Data items:
=-=-=

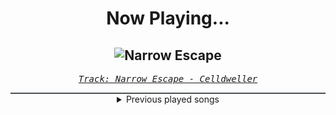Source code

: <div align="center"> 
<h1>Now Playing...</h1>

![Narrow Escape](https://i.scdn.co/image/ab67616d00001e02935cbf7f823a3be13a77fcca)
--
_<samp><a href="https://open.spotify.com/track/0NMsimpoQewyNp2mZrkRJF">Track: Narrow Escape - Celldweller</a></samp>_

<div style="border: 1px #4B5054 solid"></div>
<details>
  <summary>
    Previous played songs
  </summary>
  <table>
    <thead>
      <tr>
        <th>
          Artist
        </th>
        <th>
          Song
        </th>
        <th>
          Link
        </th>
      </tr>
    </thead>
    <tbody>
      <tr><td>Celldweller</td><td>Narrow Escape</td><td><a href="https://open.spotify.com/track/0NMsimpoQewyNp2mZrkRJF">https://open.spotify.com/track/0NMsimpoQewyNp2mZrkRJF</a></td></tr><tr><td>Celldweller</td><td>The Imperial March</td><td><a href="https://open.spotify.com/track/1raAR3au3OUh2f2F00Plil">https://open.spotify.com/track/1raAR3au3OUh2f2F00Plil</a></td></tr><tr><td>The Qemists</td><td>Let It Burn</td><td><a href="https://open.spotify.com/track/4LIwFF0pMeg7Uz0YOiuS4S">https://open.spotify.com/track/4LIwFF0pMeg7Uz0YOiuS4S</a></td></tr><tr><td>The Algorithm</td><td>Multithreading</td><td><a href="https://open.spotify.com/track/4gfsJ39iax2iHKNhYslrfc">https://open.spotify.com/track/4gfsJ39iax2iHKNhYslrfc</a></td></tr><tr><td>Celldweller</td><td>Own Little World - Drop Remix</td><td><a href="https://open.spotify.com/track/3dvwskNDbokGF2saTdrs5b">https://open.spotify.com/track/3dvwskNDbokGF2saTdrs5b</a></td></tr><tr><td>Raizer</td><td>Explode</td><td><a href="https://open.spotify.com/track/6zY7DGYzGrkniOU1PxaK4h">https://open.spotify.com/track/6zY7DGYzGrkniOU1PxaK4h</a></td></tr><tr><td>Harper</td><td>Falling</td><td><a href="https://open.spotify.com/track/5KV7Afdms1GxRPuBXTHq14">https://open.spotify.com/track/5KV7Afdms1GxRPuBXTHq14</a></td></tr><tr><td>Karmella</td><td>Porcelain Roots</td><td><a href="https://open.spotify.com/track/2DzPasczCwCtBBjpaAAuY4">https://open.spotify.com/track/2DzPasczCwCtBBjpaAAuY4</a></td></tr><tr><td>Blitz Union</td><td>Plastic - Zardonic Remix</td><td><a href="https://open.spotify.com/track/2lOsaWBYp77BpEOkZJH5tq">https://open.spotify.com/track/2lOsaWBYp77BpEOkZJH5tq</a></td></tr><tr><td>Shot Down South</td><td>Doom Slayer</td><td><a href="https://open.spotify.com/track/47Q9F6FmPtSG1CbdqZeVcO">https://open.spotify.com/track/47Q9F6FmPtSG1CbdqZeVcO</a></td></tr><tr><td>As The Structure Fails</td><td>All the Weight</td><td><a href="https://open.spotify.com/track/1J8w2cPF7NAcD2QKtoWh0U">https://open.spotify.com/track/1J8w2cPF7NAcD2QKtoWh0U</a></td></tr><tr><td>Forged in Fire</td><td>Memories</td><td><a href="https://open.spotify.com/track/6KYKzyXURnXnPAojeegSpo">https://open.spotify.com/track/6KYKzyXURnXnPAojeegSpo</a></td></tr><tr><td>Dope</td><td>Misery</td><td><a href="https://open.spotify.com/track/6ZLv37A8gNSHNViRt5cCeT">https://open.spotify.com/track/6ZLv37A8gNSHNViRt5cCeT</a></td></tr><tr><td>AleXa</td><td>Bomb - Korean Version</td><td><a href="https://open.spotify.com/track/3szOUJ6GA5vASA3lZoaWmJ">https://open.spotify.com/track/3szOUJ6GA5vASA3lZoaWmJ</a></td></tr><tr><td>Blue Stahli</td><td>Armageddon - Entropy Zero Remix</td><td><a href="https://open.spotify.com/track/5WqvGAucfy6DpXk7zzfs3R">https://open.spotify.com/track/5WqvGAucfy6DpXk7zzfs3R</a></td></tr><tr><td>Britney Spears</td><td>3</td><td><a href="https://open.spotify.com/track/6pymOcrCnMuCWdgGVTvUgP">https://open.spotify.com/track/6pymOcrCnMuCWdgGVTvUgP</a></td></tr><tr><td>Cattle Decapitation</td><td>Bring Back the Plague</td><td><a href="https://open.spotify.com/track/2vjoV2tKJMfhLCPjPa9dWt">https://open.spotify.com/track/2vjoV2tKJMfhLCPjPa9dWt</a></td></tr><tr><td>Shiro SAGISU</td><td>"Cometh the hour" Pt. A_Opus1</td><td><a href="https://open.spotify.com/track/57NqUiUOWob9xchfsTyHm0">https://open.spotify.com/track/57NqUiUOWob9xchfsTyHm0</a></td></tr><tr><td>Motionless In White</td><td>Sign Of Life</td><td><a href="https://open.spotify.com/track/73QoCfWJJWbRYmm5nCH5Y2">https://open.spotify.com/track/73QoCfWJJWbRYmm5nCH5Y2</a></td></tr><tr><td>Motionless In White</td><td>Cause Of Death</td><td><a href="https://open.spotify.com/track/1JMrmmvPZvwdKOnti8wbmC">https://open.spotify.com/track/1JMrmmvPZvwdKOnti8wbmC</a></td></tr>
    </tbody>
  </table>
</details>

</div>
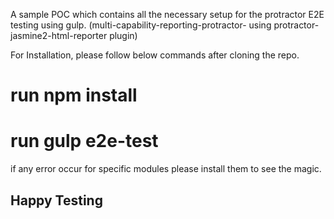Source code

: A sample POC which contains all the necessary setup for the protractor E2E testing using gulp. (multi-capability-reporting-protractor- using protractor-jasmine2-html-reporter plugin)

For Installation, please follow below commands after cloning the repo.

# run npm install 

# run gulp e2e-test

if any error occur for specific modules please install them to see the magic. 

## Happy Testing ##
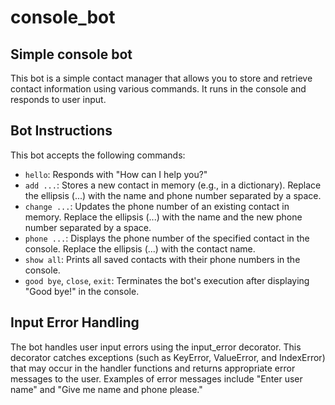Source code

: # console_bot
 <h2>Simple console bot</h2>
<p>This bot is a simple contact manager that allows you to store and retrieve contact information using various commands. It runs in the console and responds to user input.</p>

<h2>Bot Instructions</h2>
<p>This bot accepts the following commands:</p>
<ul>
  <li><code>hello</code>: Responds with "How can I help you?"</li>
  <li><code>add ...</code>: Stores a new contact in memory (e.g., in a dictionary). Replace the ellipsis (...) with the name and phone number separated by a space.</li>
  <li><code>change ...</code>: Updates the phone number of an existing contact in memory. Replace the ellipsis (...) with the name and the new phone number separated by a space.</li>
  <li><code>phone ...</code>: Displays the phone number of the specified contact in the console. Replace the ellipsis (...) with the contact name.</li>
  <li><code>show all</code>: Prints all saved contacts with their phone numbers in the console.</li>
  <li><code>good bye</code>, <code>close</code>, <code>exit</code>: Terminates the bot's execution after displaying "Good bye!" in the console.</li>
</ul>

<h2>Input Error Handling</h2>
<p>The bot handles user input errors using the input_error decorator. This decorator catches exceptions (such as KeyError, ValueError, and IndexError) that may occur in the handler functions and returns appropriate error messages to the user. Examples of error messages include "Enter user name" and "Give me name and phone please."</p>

=-=-=

ACTIVITY
Starting from the data above, filter for lines with "please" and copy each one.

EXPECTED OUTPUT
For Installation, please follow below commands after cloning the repo.
if any error occur for specific modules please install them to see the magic. 
<p>The bot handles user input errors using the input_error decorator. This decorator catches exceptions (such as KeyError, ValueError, and IndexError) that may occur in the handler functions and returns appropriate error messages to the user. Examples of error messages include "Enter user name" and "Give me name and phone please."</p>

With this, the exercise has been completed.